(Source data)
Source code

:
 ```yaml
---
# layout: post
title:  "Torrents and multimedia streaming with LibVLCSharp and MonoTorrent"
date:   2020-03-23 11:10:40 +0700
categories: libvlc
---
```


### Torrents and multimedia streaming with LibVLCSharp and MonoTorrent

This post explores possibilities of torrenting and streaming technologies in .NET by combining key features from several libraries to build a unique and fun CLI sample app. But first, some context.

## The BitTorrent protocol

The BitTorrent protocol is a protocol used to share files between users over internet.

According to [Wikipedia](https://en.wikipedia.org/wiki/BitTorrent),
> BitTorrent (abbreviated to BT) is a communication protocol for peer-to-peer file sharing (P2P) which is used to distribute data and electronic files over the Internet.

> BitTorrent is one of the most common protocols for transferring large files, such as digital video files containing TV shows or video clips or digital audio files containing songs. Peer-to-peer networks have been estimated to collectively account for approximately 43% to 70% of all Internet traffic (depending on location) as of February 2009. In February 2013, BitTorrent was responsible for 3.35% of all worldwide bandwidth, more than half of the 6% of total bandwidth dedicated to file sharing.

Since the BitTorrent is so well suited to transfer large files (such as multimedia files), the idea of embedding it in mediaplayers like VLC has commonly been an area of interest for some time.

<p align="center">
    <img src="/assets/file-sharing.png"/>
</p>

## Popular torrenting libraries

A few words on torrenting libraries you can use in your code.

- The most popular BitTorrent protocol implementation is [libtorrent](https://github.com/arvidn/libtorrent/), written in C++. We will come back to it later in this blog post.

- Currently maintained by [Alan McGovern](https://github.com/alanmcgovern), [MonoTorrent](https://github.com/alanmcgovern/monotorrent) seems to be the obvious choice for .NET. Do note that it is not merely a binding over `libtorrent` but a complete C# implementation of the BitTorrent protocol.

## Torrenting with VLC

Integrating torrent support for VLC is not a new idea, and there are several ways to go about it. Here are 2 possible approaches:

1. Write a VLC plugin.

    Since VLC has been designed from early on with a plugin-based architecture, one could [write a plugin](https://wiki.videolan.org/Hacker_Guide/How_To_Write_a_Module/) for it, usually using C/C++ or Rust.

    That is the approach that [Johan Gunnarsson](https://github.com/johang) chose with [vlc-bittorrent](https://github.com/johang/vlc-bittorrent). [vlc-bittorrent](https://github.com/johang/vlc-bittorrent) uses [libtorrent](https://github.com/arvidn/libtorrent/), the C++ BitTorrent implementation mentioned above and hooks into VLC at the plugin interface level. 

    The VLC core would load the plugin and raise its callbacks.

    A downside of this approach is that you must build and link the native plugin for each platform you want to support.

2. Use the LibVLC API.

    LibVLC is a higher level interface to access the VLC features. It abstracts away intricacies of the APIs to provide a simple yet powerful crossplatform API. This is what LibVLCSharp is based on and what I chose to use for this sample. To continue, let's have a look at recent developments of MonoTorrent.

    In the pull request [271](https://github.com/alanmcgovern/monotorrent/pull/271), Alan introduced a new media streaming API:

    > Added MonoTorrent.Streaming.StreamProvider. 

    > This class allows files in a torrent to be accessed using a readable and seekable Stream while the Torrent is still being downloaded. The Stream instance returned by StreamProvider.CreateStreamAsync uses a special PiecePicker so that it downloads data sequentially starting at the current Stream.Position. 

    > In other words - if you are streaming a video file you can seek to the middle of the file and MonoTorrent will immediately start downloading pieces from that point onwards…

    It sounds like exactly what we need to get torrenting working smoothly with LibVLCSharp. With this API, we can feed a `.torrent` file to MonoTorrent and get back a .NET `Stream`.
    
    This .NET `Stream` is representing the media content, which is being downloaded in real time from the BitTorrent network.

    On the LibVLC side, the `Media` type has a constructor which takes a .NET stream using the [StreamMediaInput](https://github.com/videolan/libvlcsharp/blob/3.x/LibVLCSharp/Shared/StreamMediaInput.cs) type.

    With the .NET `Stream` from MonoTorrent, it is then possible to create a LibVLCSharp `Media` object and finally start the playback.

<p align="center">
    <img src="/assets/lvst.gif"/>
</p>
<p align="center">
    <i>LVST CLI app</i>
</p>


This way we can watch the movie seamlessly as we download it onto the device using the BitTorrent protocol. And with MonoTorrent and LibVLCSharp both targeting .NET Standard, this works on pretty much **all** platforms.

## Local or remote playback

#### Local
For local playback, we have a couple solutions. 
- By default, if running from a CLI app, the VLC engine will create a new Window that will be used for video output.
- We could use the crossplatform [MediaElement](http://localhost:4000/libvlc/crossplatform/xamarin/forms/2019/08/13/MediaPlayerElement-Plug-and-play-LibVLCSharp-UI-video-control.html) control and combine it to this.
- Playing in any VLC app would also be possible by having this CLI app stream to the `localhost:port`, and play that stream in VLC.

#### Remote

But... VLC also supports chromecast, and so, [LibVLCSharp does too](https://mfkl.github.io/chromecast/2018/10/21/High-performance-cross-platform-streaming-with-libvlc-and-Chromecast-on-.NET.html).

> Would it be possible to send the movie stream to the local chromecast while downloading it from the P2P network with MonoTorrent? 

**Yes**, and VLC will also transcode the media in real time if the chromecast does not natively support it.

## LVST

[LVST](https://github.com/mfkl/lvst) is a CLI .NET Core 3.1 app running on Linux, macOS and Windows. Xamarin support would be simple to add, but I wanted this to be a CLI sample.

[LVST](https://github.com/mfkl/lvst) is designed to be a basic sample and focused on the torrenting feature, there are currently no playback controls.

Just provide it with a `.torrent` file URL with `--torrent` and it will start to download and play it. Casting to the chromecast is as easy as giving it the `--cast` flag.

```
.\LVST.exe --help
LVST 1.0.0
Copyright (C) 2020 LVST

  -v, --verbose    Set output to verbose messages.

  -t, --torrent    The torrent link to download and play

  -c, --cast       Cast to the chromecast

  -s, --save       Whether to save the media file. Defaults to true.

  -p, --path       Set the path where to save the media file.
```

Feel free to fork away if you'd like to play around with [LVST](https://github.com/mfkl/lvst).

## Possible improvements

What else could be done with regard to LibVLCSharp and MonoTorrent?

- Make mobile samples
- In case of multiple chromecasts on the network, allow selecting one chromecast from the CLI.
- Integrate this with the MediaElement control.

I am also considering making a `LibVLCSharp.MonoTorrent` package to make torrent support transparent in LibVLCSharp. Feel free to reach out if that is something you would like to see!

**Problem to solve**
Without omitting anything, reproduce the whole of the data.

**Task output**
Source code

:
 ```yaml
---
# layout: post
title:  "Torrents and multimedia streaming with LibVLCSharp and MonoTorrent"
date:   2020-03-23 11:10:40 +0700
categories: libvlc
---
```


### Torrents and multimedia streaming with LibVLCSharp and MonoTorrent

This post explores possibilities of torrenting and streaming technologies in .NET by combining key features from several libraries to build a unique and fun CLI sample app. But first, some context.

## The BitTorrent protocol

The BitTorrent protocol is a protocol used to share files between users over internet.

According to [Wikipedia](https://en.wikipedia.org/wiki/BitTorrent),
> BitTorrent (abbreviated to BT) is a communication protocol for peer-to-peer file sharing (P2P) which is used to distribute data and electronic files over the Internet.

> BitTorrent is one of the most common protocols for transferring large files, such as digital video files containing TV shows or video clips or digital audio files containing songs. Peer-to-peer networks have been estimated to collectively account for approximately 43% to 70% of all Internet traffic (depending on location) as of February 2009. In February 2013, BitTorrent was responsible for 3.35% of all worldwide bandwidth, more than half of the 6% of total bandwidth dedicated to file sharing.

Since the BitTorrent is so well suited to transfer large files (such as multimedia files), the idea of embedding it in mediaplayers like VLC has commonly been an area of interest for some time.

<p align="center">
    <img src="/assets/file-sharing.png"/>
</p>

## Popular torrenting libraries

A few words on torrenting libraries you can use in your code.

- The most popular BitTorrent protocol implementation is [libtorrent](https://github.com/arvidn/libtorrent/), written in C++. We will come back to it later in this blog post.

- Currently maintained by [Alan McGovern](https://github.com/alanmcgovern), [MonoTorrent](https://github.com/alanmcgovern/monotorrent) seems to be the obvious choice for .NET. Do note that it is not merely a binding over `libtorrent` but a complete C# implementation of the BitTorrent protocol.

## Torrenting with VLC

Integrating torrent support for VLC is not a new idea, and there are several ways to go about it. Here are 2 possible approaches:

1. Write a VLC plugin.

    Since VLC has been designed from early on with a plugin-based architecture, one could [write a plugin](https://wiki.videolan.org/Hacker_Guide/How_To_Write_a_Module/) for it, usually using C/C++ or Rust.

    That is the approach that [Johan Gunnarsson](https://github.com/johang) chose with [vlc-bittorrent](https://github.com/johang/vlc-bittorrent). [vlc-bittorrent](https://github.com/johang/vlc-bittorrent) uses [libtorrent](https://github.com/arvidn/libtorrent/), the C++ BitTorrent implementation mentioned above and hooks into VLC at the plugin interface level. 

    The VLC core would load the plugin and raise its callbacks.

    A downside of this approach is that you must build and link the native plugin for each platform you want to support.

2. Use the LibVLC API.

    LibVLC is a higher level interface to access the VLC features. It abstracts away intricacies of the APIs to provide a simple yet powerful crossplatform API. This is what LibVLCSharp is based on and what I chose to use for this sample. To continue, let's have a look at recent developments of MonoTorrent.

    In the pull request [271](https://github.com/alanmcgovern/monotorrent/pull/271), Alan introduced a new media streaming API:

    > Added MonoTorrent.Streaming.StreamProvider. 

    > This class allows files in a torrent to be accessed using a readable and seekable Stream while the Torrent is still being downloaded. The Stream instance returned by StreamProvider.CreateStreamAsync uses a special PiecePicker so that it downloads data sequentially starting at the current Stream.Position. 

    > In other words - if you are streaming a video file you can seek to the middle of the file and MonoTorrent will immediately start downloading pieces from that point onwards…

    It sounds like exactly what we need to get torrenting working smoothly with LibVLCSharp. With this API, we can feed a `.torrent` file to MonoTorrent and get back a .NET `Stream`.
    
    This .NET `Stream` is representing the media content, which is being downloaded in real time from the BitTorrent network.

    On the LibVLC side, the `Media` type has a constructor which takes a .NET stream using the [StreamMediaInput](https://github.com/videolan/libvlcsharp/blob/3.x/LibVLCSharp/Shared/StreamMediaInput.cs) type.

    With the .NET `Stream` from MonoTorrent, it is then possible to create a LibVLCSharp `Media` object and finally start the playback.

<p align="center">
    <img src="/assets/lvst.gif"/>
</p>
<p align="center">
    <i>LVST CLI app</i>
</p>


This way we can watch the movie seamlessly as we download it onto the device using the BitTorrent protocol. And with MonoTorrent and LibVLCSharp both targeting .NET Standard, this works on pretty much **all** platforms.

## Local or remote playback

#### Local
For local playback, we have a couple solutions. 
- By default, if running from a CLI app, the VLC engine will create a new Window that will be used for video output.
- We could use the crossplatform [MediaElement](http://localhost:4000/libvlc/crossplatform/xamarin/forms/2019/08/13/MediaPlayerElement-Plug-and-play-LibVLCSharp-UI-video-control.html) control and combine it to this.
- Playing in any VLC app would also be possible by having this CLI app stream to the `localhost:port`, and play that stream in VLC.

#### Remote

But... VLC also supports chromecast, and so, [LibVLCSharp does too](https://mfkl.github.io/chromecast/2018/10/21/High-performance-cross-platform-streaming-with-libvlc-and-Chromecast-on-.NET.html).

> Would it be possible to send the movie stream to the local chromecast while downloading it from the P2P network with MonoTorrent? 

**Yes**, and VLC will also transcode the media in real time if the chromecast does not natively support it.

## LVST

[LVST](https://github.com/mfkl/lvst) is a CLI .NET Core 3.1 app running on Linux, macOS and Windows. Xamarin support would be simple to add, but I wanted this to be a CLI sample.

[LVST](https://github.com/mfkl/lvst) is designed to be a basic sample and focused on the torrenting feature, there are currently no playback controls.

Just provide it with a `.torrent` file URL with `--torrent` and it will start to download and play it. Casting to the chromecast is as easy as giving it the `--cast` flag.

```
.\LVST.exe --help
LVST 1.0.0
Copyright (C) 2020 LVST

  -v, --verbose    Set output to verbose messages.

  -t, --torrent    The torrent link to download and play

  -c, --cast       Cast to the chromecast

  -s, --save       Whether to save the media file. Defaults to true.

  -p, --path       Set the path where to save the media file.
```

Feel free to fork away if you'd like to play around with [LVST](https://github.com/mfkl/lvst).

## Possible improvements

What else could be done with regard to LibVLCSharp and MonoTorrent?

- Make mobile samples
- In case of multiple chromecasts on the network, allow selecting one chromecast from the CLI.
- Integrate this with the MediaElement control.

I am also considering making a `LibVLCSharp.MonoTorrent` package to make torrent support transparent in LibVLCSharp. Feel free to reach out if that is something you would like to see!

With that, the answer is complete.